### Aim of the task
Check every line of the listing below for the word "invariance" and give the number of lines where it appears, with nothing added.

### Extracted data
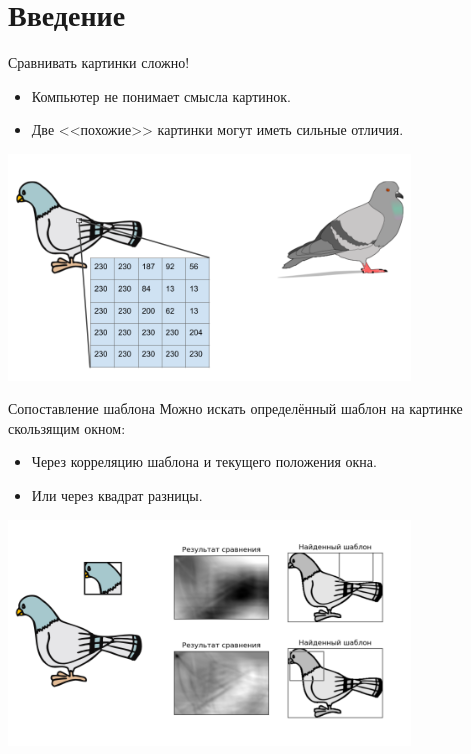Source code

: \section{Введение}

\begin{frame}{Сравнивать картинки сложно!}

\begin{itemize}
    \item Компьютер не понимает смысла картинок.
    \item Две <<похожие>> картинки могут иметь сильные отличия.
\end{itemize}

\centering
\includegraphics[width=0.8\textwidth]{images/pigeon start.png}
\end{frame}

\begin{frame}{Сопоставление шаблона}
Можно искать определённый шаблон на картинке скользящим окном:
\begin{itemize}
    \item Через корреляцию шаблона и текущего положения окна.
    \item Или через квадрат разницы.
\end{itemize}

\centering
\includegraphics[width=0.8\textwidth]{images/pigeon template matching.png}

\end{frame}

==

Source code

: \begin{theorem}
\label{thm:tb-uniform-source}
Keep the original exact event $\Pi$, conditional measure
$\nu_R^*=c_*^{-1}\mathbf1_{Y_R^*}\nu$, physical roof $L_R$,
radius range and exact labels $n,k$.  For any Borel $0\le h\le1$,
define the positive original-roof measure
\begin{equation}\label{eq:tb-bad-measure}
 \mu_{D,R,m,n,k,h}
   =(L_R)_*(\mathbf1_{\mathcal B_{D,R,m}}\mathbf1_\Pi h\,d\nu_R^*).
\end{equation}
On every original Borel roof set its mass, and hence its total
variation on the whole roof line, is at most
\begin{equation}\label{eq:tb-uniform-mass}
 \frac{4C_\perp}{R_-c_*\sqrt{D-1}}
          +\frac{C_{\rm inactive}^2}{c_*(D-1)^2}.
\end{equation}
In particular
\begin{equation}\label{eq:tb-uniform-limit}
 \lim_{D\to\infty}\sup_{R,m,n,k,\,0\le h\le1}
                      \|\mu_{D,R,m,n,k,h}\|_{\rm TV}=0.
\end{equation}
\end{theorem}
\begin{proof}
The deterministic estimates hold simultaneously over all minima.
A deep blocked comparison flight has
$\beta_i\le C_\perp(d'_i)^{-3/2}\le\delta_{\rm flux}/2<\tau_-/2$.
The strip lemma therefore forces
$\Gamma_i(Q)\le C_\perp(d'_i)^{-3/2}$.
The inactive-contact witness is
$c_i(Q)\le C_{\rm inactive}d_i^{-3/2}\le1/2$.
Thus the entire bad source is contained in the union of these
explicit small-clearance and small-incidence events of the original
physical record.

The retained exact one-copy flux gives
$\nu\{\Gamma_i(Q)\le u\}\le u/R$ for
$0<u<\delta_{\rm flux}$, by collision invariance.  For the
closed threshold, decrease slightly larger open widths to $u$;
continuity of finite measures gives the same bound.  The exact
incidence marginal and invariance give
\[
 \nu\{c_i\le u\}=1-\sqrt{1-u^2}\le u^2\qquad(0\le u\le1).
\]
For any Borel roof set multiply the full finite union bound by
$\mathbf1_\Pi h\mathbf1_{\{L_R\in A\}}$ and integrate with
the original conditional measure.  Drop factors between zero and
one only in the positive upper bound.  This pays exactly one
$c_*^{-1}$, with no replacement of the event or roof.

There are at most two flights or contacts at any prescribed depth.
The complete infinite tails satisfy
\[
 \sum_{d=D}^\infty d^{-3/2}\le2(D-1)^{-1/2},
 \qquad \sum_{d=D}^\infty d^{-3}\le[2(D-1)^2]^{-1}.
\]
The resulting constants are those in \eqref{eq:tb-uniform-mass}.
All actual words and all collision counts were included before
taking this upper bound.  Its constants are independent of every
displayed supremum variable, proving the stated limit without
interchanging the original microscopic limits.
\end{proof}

### Task output
2